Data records
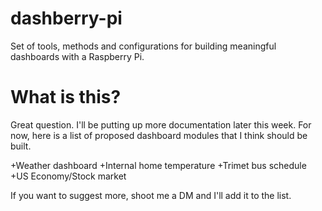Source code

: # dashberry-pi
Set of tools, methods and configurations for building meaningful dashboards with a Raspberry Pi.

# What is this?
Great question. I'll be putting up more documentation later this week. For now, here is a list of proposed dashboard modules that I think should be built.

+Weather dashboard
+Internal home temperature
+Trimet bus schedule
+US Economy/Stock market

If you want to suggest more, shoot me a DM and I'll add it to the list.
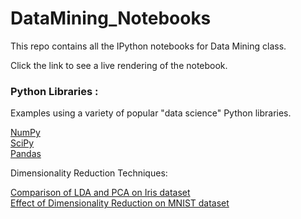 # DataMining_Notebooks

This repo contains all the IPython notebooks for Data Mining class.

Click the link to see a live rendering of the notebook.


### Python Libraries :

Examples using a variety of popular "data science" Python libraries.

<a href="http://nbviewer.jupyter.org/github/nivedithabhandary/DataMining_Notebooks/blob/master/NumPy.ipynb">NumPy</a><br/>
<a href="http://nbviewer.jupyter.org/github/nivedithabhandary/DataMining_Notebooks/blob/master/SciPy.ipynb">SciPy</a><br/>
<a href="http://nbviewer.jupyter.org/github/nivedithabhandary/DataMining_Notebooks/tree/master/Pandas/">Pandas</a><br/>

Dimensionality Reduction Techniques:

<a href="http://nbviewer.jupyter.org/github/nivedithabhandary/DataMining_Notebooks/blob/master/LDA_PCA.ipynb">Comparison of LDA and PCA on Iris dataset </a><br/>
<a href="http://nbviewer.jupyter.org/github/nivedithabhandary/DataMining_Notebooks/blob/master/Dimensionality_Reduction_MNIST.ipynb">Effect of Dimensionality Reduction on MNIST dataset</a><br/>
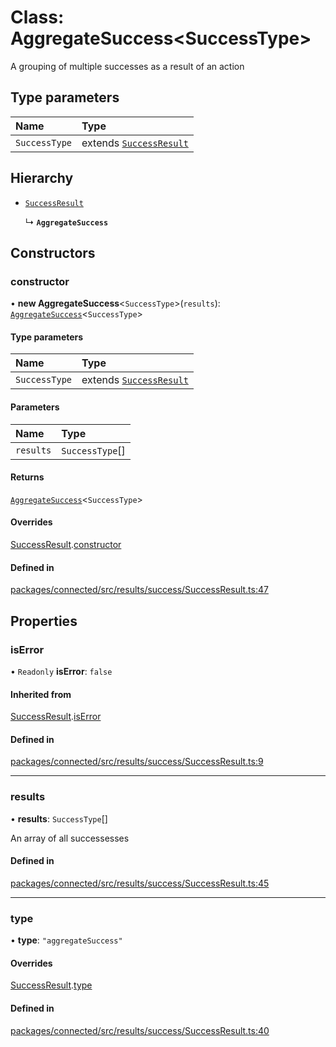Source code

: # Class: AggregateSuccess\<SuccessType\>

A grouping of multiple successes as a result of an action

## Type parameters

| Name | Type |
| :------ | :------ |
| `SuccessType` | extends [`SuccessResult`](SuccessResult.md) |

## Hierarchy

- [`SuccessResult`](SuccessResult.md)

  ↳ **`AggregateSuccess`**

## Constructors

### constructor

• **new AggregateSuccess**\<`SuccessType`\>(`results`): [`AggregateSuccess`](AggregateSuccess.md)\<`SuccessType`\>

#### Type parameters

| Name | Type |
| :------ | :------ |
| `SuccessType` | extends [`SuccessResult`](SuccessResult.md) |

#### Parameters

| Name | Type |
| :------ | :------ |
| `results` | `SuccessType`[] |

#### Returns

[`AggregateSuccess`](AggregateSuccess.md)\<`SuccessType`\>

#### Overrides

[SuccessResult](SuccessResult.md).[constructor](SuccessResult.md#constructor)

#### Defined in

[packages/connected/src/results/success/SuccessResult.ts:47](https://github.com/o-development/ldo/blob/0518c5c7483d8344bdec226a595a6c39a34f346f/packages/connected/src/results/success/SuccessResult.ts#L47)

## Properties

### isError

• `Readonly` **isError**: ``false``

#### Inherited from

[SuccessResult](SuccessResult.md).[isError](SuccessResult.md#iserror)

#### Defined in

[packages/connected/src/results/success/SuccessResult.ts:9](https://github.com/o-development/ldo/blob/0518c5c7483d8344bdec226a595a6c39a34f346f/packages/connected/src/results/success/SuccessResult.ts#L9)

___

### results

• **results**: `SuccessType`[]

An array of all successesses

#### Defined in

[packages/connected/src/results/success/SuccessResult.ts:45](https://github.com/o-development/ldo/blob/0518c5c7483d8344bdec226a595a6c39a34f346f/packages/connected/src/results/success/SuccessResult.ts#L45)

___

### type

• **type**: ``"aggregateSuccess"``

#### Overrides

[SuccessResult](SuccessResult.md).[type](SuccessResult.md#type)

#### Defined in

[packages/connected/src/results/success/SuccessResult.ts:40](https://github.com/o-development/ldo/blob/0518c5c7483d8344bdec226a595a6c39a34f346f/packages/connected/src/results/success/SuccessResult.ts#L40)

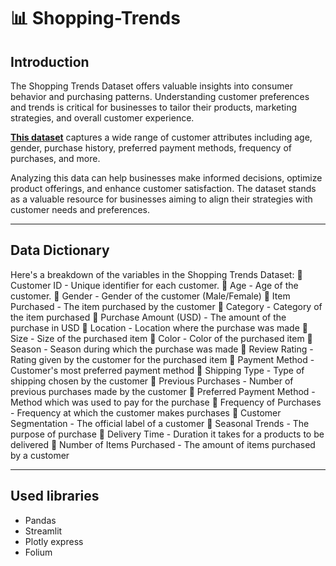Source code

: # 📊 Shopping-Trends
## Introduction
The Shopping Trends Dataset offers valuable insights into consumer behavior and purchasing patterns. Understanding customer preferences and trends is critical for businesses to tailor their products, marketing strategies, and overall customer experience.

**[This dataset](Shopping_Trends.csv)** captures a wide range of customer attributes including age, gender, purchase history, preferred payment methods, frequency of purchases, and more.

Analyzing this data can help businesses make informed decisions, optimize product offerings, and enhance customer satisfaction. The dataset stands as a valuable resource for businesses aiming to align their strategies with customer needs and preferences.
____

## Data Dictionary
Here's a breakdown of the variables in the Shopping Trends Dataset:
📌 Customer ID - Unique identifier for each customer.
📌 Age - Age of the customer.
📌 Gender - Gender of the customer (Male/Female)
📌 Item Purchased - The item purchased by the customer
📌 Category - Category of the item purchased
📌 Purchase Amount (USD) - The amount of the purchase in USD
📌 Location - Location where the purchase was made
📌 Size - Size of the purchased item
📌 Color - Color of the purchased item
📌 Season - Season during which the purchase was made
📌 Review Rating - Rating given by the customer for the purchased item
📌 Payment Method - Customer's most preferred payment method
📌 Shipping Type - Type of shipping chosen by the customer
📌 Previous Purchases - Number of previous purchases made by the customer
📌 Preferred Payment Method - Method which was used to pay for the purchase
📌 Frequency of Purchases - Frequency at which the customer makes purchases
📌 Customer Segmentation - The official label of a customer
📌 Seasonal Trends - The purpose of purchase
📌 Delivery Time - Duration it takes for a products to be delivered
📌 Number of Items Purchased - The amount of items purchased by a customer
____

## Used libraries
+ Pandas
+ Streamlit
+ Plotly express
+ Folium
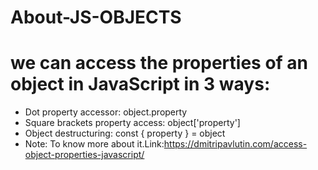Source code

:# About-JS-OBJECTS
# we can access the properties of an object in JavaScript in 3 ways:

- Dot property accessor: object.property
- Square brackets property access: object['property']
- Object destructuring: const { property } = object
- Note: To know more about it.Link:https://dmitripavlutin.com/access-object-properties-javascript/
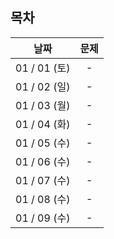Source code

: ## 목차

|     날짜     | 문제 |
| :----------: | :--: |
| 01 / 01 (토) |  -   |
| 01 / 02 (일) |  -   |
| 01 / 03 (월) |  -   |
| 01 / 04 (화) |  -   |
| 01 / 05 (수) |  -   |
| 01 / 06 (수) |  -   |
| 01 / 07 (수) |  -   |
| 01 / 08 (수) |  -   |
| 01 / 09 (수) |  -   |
--
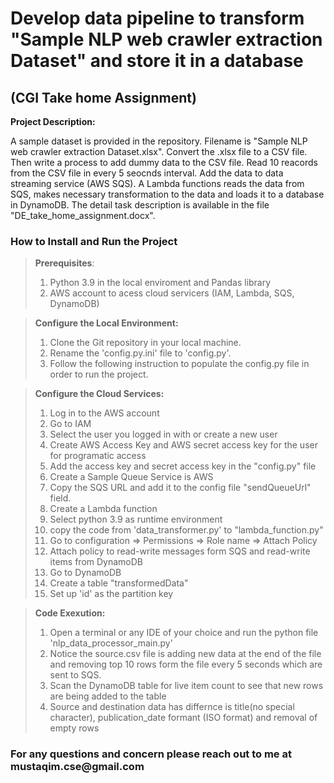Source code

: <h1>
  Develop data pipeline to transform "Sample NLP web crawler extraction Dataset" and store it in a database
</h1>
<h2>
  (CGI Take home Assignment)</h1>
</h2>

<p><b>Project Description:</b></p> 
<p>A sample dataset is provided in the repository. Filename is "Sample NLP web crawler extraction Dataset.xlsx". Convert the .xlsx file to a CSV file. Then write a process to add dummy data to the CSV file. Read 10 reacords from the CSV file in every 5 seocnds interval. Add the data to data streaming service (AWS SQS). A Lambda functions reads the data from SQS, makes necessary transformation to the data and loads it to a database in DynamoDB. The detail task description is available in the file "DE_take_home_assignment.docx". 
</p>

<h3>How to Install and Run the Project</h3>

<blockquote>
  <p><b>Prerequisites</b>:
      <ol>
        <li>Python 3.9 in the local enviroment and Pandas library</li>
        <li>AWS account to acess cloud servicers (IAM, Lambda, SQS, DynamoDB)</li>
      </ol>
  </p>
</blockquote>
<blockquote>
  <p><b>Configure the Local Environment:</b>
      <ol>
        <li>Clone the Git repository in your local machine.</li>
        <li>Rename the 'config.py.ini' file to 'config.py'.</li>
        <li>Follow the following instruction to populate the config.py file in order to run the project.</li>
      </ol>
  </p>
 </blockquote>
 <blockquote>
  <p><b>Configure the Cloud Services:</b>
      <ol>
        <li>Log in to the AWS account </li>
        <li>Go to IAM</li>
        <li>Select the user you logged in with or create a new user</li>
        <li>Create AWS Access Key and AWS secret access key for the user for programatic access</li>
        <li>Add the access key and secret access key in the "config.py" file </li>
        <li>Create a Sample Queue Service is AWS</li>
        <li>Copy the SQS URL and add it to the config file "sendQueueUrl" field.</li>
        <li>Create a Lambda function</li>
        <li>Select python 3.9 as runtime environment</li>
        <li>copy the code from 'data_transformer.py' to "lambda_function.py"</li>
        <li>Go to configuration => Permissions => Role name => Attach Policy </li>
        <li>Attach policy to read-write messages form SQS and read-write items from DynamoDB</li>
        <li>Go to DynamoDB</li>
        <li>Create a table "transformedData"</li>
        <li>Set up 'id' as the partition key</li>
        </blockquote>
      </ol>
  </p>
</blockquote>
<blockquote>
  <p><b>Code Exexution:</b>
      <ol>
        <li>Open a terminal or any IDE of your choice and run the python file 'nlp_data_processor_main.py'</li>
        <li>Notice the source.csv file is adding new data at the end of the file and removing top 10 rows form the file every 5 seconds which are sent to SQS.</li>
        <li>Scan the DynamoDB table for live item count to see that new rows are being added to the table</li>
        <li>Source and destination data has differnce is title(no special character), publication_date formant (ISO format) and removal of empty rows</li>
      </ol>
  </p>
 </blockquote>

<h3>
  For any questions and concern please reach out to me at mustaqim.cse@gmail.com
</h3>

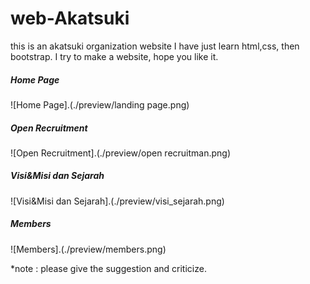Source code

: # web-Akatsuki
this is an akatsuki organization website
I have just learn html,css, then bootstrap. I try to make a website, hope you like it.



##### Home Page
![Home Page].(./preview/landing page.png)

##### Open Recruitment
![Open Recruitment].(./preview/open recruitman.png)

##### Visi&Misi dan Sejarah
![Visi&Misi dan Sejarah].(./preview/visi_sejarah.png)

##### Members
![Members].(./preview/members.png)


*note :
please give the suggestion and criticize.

--- What the task requires ---
The stretch above running from the line with "purpose of purchase" through the line with "01 / 09 (수)" is all you should copy, exactly, leaving out the pictures.

--- Task result ---
📌 Seasonal Trends - The purpose of purchase
📌 Delivery Time - Duration it takes for a products to be delivered
📌 Number of Items Purchased - The amount of items purchased by a customer
____

## Used libraries
+ Pandas
+ Streamlit
+ Plotly express
+ Folium
Source code

:# About-JS-OBJECTS
# we can access the properties of an object in JavaScript in 3 ways:

- Dot property accessor: object.property
- Square brackets property access: object['property']
- Object destructuring: const { property } = object
- Note: To know more about it.Link:https://dmitripavlutin.com/access-object-properties-javascript/
Source code

: ## 목차

|     날짜     | 문제 |
| :----------: | :--: |
| 01 / 01 (토) |  -   |
| 01 / 02 (일) |  -   |
| 01 / 03 (월) |  -   |
| 01 / 04 (화) |  -   |
| 01 / 05 (수) |  -   |
| 01 / 06 (수) |  -   |
| 01 / 07 (수) |  -   |
| 01 / 08 (수) |  -   |
| 01 / 09 (수) |  -   |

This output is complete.